Android manufacturers need to step up their game and stop pumping out as many different phones as they can. Focus that "creative" energy into developing a couple powerful and sharp phones per year. I've had no issues with my HTC phone, but with how fragmented the HTC line-up is currently, I don't think I even know what the "best" available phone they offer is... I'll likely be going to the Galaxy Nexus assuming it comes to Sprint.
Isaac
Or one of the many other ROMs you can get for Android phones when your carrier no longer updates.
Wonderful.
BTW how long do you think handset makers and carriers should be forced to update phone software for?
Why is it so hard to only have politicians for a few years, then have them go away?
And what has to do the fact that no phone has ever been released to publish the source? Nobody has released the next version of Linux, but I can access the source code already. Same for webkit, Mozilla, KDE, and what not. That's the way it is in open source project.
Doing things you don't like, doesn't mean it's evil.
They released Android under an apache license.
As of version 3.0 they have said they are releasing under a closed license, at least that's whet the Wikipedia page says.
Yes, the Apache model allows that, but the point is, it's no longer open source. So as of now they have left the party. Promises aren't worth spit. The fact of the matter is that at this point in time Google is not developing an open source phone operating system.
I bought a nexus one because they said they were. And now I'm pissed, yes.
You can go to Samsung and update to 2.3.3 (Samsung Android Update), but its really hard to find what version the carriers have over the air for those not willing or able or aware of this procedure.
And it shipped with 2.1 when 2.2 was already out.
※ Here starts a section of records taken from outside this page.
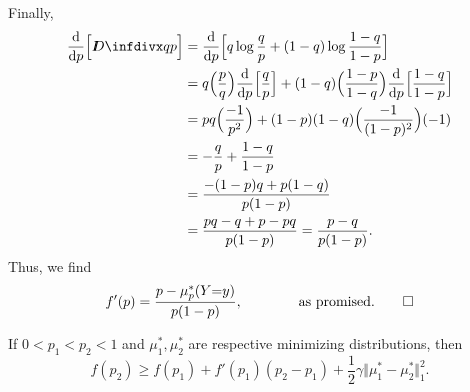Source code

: \begin{lproof}
    Finally,
    \begin{align*}
        \frac{\mathrm d}{\mathrm d p} \Big[ \kldiv{q}{p} \Big]
        &= \frac{\mathrm d}{\mathrm d p}
            \Big[ q \log \frac{q}{p} + (1-q) \log \frac{1-q}{1-p} \Big] \\
        &= q \Big(\frac pq \Big) \frac{\mathrm d}{\mathrm d p} \Big[ \frac{q}{p}\Big]
            + (1-q)\Big(\frac{1-p}{1-q}\Big)  \frac{\mathrm d}{\mathrm d p} \Big[\frac{1-q}{1-p} \Big] \\
        &= pq \Big( \frac{-1}{p^2} \Big)
            + (1-p)(1-q) \Big( \frac{-1}{(1-p)^2} \Big)(-1) \\
        &= - \frac{q}{p}
            + \frac{1-q}{1-p} \\
        &= \frac{-(1-p)q + p(1-q)}{p(1-p)} \\
        &= \frac{pq - q + p - pq}{p(1-p)} 
        = \frac{p - q}{p(1-p)}.
    \end{align*}
    Thus, we find
    \[
        f'(p) = \frac{p - \mu^*_p(Y{=}y)}{p(1-p)},
        \qquad\qquad\text{as promised}. \qedhere
    \]
\end{lproof}
\begin{lemma} \label{lem:strongly-cvx-ish}
    If $0 < p_1 < p_2 < 1$
    and $\mu_1^*, \mu_2^*$ are respective minimizing distributions,
    then
    \[
        f(p_2) \ge f(p_1) + f'(p_1) (p_2-p_1) +
            \frac 12\gamma
            \Vert \mu_1^* - \mu_2^* \Vert_1^2
            .
    \]
\end{lemma}
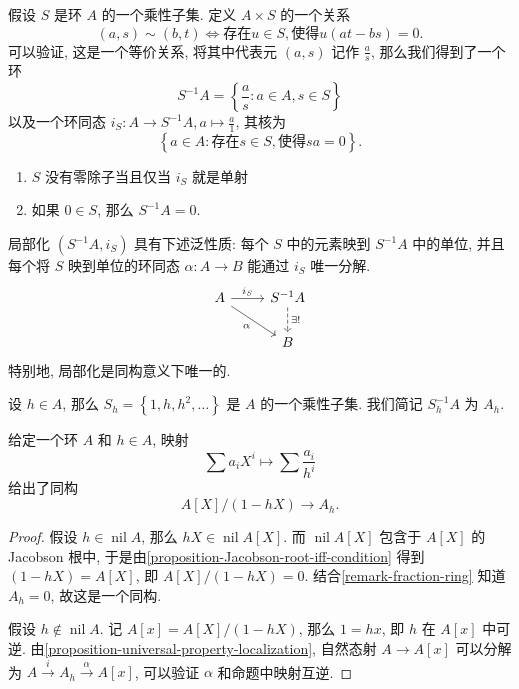 假设 \( S \) 是环 \( A \) 的一个乘性子集. 定义 \( A \times S \) 的一个关系
\[
  (a, s) \sim (b, t) \iff \text{存在} u \in S, \text{使得} u(at - bs) = 0.
\]
可以验证, 这是一个等价关系, 将其中代表元 \( (a, s) \) 记作 \(
\frac{a}{s} \), 那么我们得到了一个环
\[
  S^{-1}A = \left\lbrace \frac{a}{s}: a \in A, s \in S \right\rbrace
\]
以及一个环同态 \( i_S: A \to S^{-1} A, a \mapsto \frac{a}{1} \), 其核为
\[
  \left\lbrace a \in A: \text{存在} s \in S, \text{使得} sa = 0 \right\rbrace.
\]
\begin{remark}
  \label{remark-fraction-ring}
  \begin{enumerate}
    \item \( S \) 没有零除子当且仅当 \( i_S \) 就是单射
    \item 如果 \( 0 \in S \), 那么 \( S^{-1} A = 0 \).
  \end{enumerate}
\end{remark}
\begin{proposition}
  \label{proposition-universal-property-localization}
  局部化 \( (S^{-1}A, i_S) \) 具有下述泛性质: 每个 \( S \) 中的元素映到 \(
  S^{-1} A \) 中的单位, 并且每个将 \( S \) 映到单位的环同态 \( \alpha: A \to B
  \) 能通过 \( i_S \) 唯一分解.
\[\begin{tikzcd}
	A & {S^{-1}A} \\
	& B
	\arrow["{i_S}", from=1-1, to=1-2]
	\arrow["\alpha"', from=1-1, to=2-2]
	\arrow["{\exists !}", dashed, from=1-2, to=2-2]
\end{tikzcd}\]
特别地, 局部化是同构意义下唯一的.
\end{proposition}

设 \( h \in A \), 那么 \( S_h = \left\lbrace 1, h, h^2, \ldots \right\rbrace \)
是 \( A \) 的一个乘性子集. 我们简记 \( S_h^{-1}A \) 为 \( A_h \).

\begin{proposition}
  给定一个环 \( A \) 和 \( h \in A \), 映射
  \[
    \sum a_i X^i \mapsto \sum \frac{a_i}{h^i}
  \]
  给出了同构
  \[
    A[X] / (1 - hX) \to A_h.
  \]
\end{proposition}
\begin{proof}
  假设 \( h \in \operatorname{nil} A \), 那么 \( hX \in \operatorname{nil} A[X]
  \).
  而 \( \operatorname{nil}A[X] \) 包含于 \( A[X] \) 的 Jacobson 根中,
  于是由\cref{proposition-Jacobson-root-iff-condition} 得到 \( (1 - hX) = A[X]
  \), 即 \( A[X] / (1 - hX) = 0 \).
  结合\cref{remark-fraction-ring} 知道 \( A_h = 0 \), 故这是一个同构.

  假设 \( h \notin \operatorname{nil} A \).
  记 \( A[x] = A[X] / (1 - hX)\), 那么 \( 1 = hx \), 即 \( h \) 在 \( A[x] \)
  中可逆.
  由\cref{proposition-universal-property-localization}, 自然态射 \( A \to A[x]
  \) 可以分解为 \( A \xrightarrow{i} A_h \xrightarrow{\alpha} A[x]  \), 可以验证
  \( \alpha \) 和命题中映射互逆.
\end{proof}

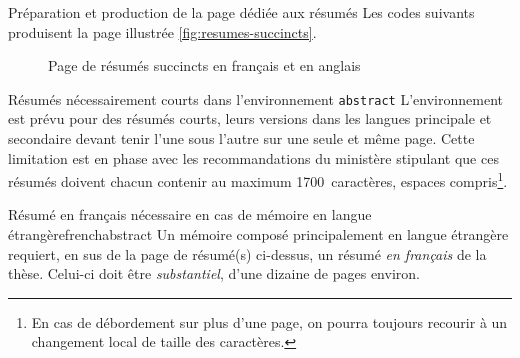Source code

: \begin{dbexample}{Préparation et production de la page dédiée aux résumés}{}
  Les codes suivants produisent la page illustrée \vref{fig:resumes-succincts}.
\begin{bodycode}
\begin{abstract}
  \lipsum[1-2]
\end{abstract}
\begin{abstract}
  \lipsum[3-4]
\end{abstract}
\end{bodycode}
\end{dbexample}

\begin{figure}[htbp]
  \centering {}%
  \caption{Page de résumés succincts en français et en anglais}
  \label{fig:resumes-succincts}
\end{figure}

\begin{dbwarning}{Résumés nécessairement courts dans l'environnement
    \protect\lstinline+abstract+}{}
  L'environnement  est prévu pour des résumés courts, leurs
  versions dans les langues principale et secondaire devant tenir l'une sous
  l'autre sur une seule et même page. Cette limitation est en phase avec les
  recommandations du ministère stipulant que ces résumés doivent chacun
  contenir au maximum 1700~caractères, espaces compris\footnote{En cas de
    débordement sur plus d'une page, on pourra toujours recourir à un
    changement local de taille des caractères.}.
\end{dbwarning}

\begin{dbwarning}{Résumé en français nécessaire en cas de mémoire en langue
    étrangère}{frenchabstract}
  Un mémoire composé principalement en langue étrangère  requiert, en sus de la page de
  résumé(s) ci-dessus, un résumé \emph{en français} de la thèse. Celui-ci doit
  être \emph{substantiel}, d'une dizaine de pages environ.
\end{dbwarning}

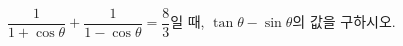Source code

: $\dfrac{1}{1+\cos\theta}+\dfrac{1}{1-\cos\theta}=\dfrac{8}{3}$일 때, $\tan\theta-\sin\theta$의 값을 구하시오.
So although excluding the Samsung Galaxy line is annoying (it might be more recent than the 15 month cutoff in the analysis), the Samsung Galaxy line seems to suffer the same problems of other Android phones.
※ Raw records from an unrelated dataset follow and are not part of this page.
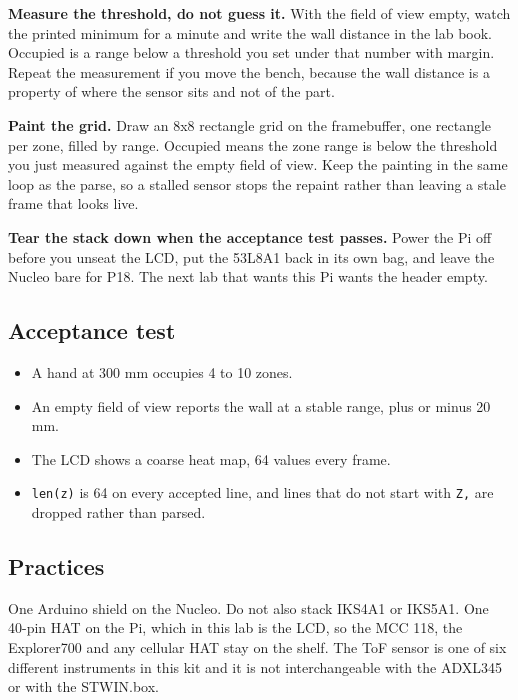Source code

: \begin{steps}
\item \textbf{Measure the threshold, do not guess it.} With the field of view empty, watch
the printed minimum for a minute and write the wall distance in the lab book. Occupied is
a range below a threshold you set under that number with margin. Repeat the measurement if
you move the bench, because the wall distance is a property of where the sensor sits and
not of the part.

\item \textbf{Paint the grid.} Draw an 8x8 rectangle grid on the framebuffer, one rectangle
per zone, filled by range. Occupied means the zone range is below the threshold you just
measured against the empty field of view. Keep the painting in the same loop as the parse,
so a stalled sensor stops the repaint rather than leaving a stale frame that looks live.

\item \textbf{Tear the stack down when the acceptance test passes.} Power the Pi off before
you unseat the LCD, put the 53L8A1 back in its own bag, and leave the Nucleo bare for P18.
The next lab that wants this Pi wants the header empty.
\end{steps}

\subsection*{Acceptance test}

\begin{itemize}
\item A hand at 300 mm occupies 4 to 10 zones.
\item An empty field of view reports the wall at a stable range, plus or minus 20 mm.
\item The LCD shows a coarse heat map, 64 values every frame.
\item \texttt{len(z)} is 64 on every accepted line, and lines that do not start with
\texttt{Z,} are dropped rather than parsed.
\end{itemize}

\subsection*{Practices}

One Arduino shield on the Nucleo. Do not also stack IKS4A1 or IKS5A1. One 40-pin HAT on
the Pi, which in this lab is the LCD, so the MCC 118, the Explorer700 and any cellular HAT
stay on the shelf. The ToF sensor is one of six different instruments in this kit and it is
not interchangeable with the ADXL345 or with the STWIN.box.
And this is, in fact, why I didn't buy an Android phone: you have to assume they are software EOL'ed the moment you walk home with the phone (if not before!)
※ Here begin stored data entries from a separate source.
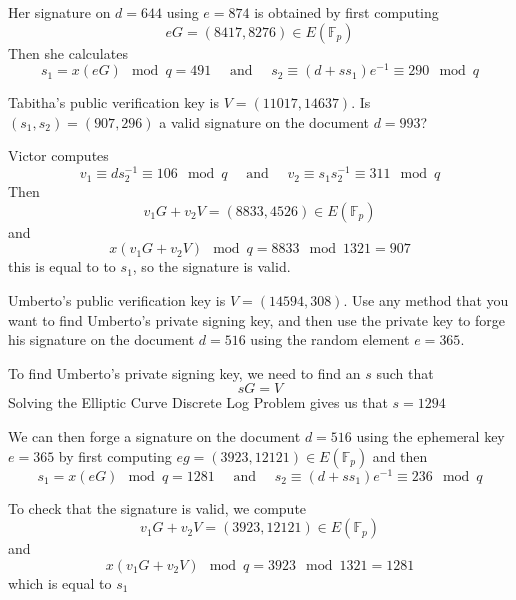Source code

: \documentclass[12pt]{article}
\begin{document}
\noindent
Her signature on $d=644$ using $e=874$ is obtained by first computing
\[eG=(8417,8276)\in E(\mathbb{F}_p)\]
Then she calculates
\[s_1=x(eG)\mod{q}=491\quad\text{ and }\quad s_2\equiv(d+ss_1)e^{-1}\equiv290\mod{q}\]

\subproblem Tabitha's public verification key is $V=(11017,14637)$. Is $(s_1,s_2)=(907,296)$ a valid signature on the document $d=993$?

\solution
Victor computes
\[v_1\equiv ds_2^{-1}\equiv 106\mod{q}\quad\text{ and }\quad v_2\equiv s_1s_2^{-1}\equiv 311\mod{q}\]
Then
\[v_1G+v_2V=(8833,4526)\in E(\mathbb{F}_p)\]
and
\[x(v_1G+v_2V)\mod{q}=8833\mod{1321}=907\]
this is equal to to $s_1$, so the signature is valid.

\newpage
\subproblem Umberto's public verification key is $V=(14594,308)$. Use any method that you want to find Umberto's private signing key, and then use the private key to forge his signature on the document $d=516$ using the random element $e=365$.

\solution
To find Umberto's private signing key, we need to find an $s$ such that
\[sG=V\]
Solving the Elliptic Curve Discrete Log Problem gives us that $s=1294$

\noindent
We can then forge a signature on the document $d=516$ using the ephemeral key $e=365$ by first computing $eg=(3923,12121)\in E(\mathbb{F}_p)$ and then
\[s_1=x(eG)\mod{q}=1281\quad\text{ and }\quad s_2\equiv(d+ss_1)e^{-1}\equiv236\mod{q}\]

\noindent
To check that the signature is valid, we compute
\[v_1G+v_2V=(3923,12121)\in E(\mathbb{F}_p)\]
and
\[x(v_1G+v_2V)\mod{q}=3923\mod{1321}=1281\]
which is equal to $s_1$

\newpage
\inputminted{python}{ecc_finite.py}
\end{document}
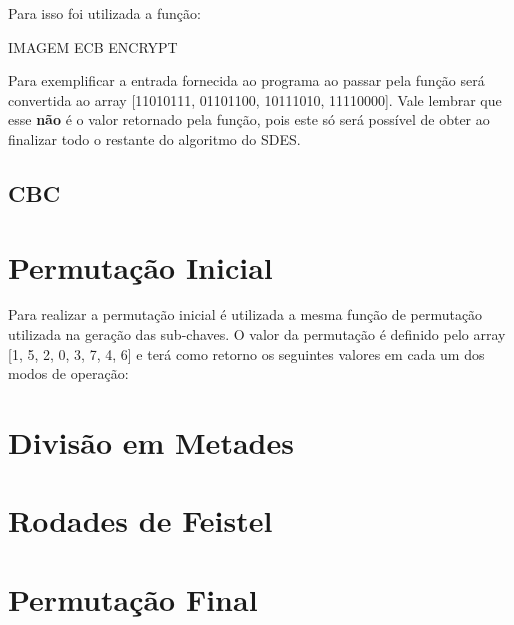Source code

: \documentclass[12pt]{article}
\begin{document}
Para isso foi utilizada a função:

IMAGEM ECB ENCRYPT

Para exemplificar a entrada fornecida ao programa ao passar pela função será convertida ao array [11010111, 01101100, 10111010, 11110000]. Vale lembrar que esse \textbf{não} é o valor retornado pela função, pois este só será possível de obter ao finalizar todo o restante do algoritmo do SDES.


\subsection{CBC}

\section{Permutação Inicial}
Para realizar a permutação inicial é utilizada a mesma função de permutação utilizada na geração das sub-chaves. O valor da permutação é definido pelo array [1, 5, 2, 0, 3, 7, 4, 6] e terá como retorno os seguintes valores em cada um dos modos de operação:


\section{Divisão em Metades}

\section{Rodades de Feistel}

\section{Permutação Final}
\end{document}
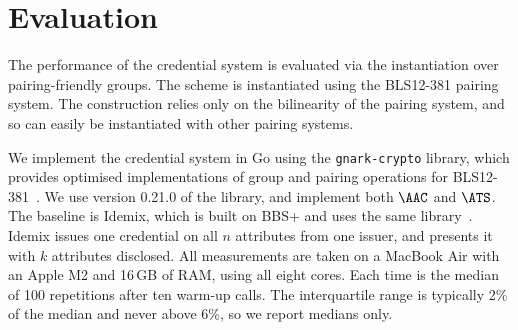 \section{Evaluation}\label{sec:agg-creds-evaluation}

The performance of the credential system is evaluated via the instantiation over
pairing-friendly groups. The scheme is instantiated using the BLS12-381 pairing
system. The construction relies only on the bilinearity of the pairing system,
and so can easily be instantiated with other pairing systems.

We implement the credential system in Go using the \texttt{gnark-crypto}
library, which provides optimised implementations of group and pairing
operations for BLS12-381~\cite{gnark-crypto}.
We use version 0.21.0 of the library, and implement both $\AAC$ and $\ATS$.
The baseline is Idemix, which is built on BBS+ and uses the same
library~\cite{CCS:CamVan02}. Idemix issues one credential on all $n$ attributes
from one issuer, and presents it with $k$ attributes disclosed. All measurements
are taken on a MacBook Air with an Apple M2 and 16\,GB of RAM, using all eight
cores. Each time is the median of 100 repetitions after ten warm-up calls. The
interquartile range is typically 2\% of the median and never above 6\%, so we
report medians only.

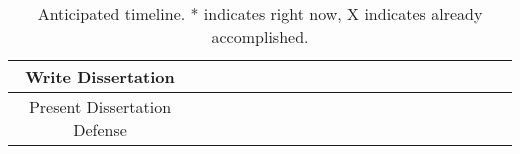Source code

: \begin{table}[h]
{\begin{tabular}{| c | c | c | c | c | c | c | c | c | c | c | c | c | c | c | c | c | c | c | c | c |}
        \hline
           Write Dissertation & & & & & & & & & & & & & & & &{\cellcolor{lgray}}& {\cellcolor{lgray}}& {\cellcolor{lgray}} &  &\\
        \hline
           Present Dissertation Defense  &  &  &  &  &  &  &  &  &  &  &  &  &  &  &  &&  & {\cellcolor{lgray}} &  &\\
        \hline
    \end{tabular}}
    \caption{Anticipated timeline. * indicates right now, X indicates already accomplished.}
\end{table}

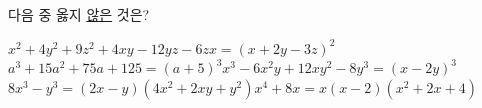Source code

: 다음 중 옳지 \underline{않은} 것은?
\begin{choicesv}{$x^2+4y^2+9z^2+4xy-12yz-6zx=(x+2y-3z)^2$}{$a^3+15a^2+75a+125=(a+5)^3$}{$x^3-6x^2y+12xy^2-8y^3=(x-2y)^3$}{$8x^3-y^3=(2x-y)(4x^2+2xy+y^2)$}{$x^4+8x=x(x-2)(x^2+2x+4)$}\end{choicesv}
Test your net with Netalyzr
People look at the upfront cost, not the data-plan cost (which dwarfs the cost of the phone over 2 years) when buying smartphones.
Thus people see the $100 or even "free" Android phones and buy them. How many Android phones are still >$200 9 months after release?
This is why Apple has kept the 3GS in production, so they have a "free" phone to sell for AT&T.
Test your net with Netalyzr
i thought on manufacturers did this, not google. this is why its great that you can root. I have a G1/dream. apparantly it can't run >1.6 I have 2.2
Hat a good 2 years run, that is more or less the standard for updates nowadays. Apple also supports its iDevices mostly only two years.
I was aware of this when I bought the N1 1 1/2 years ago and I am fine with it.
Lets see what the modders can do, but for now I am perfectly happy with it running on Cyanogen Mod 7 and if that one is the last Android version the device will get, then I am perfectly happy with it.
(Btw. the Nexus s is currently dirt cheap for people who want to upgrade)
(1) The "study" ignores many Android devices, and seems to suspiciously ignore the ones that are best-updated.
(2) The "study" only considers carrier OTA updates. Many of these phones can be updated beyond that with alternat AOSP roms (e.g. Cyanogen) by rooting (which is also trivial).
(3) The "study" implicitly assumes that a Major Release is a common measurement of increased functionality for the user between iOS and Android. In fact the two move on features at very different rates relative to "major releases"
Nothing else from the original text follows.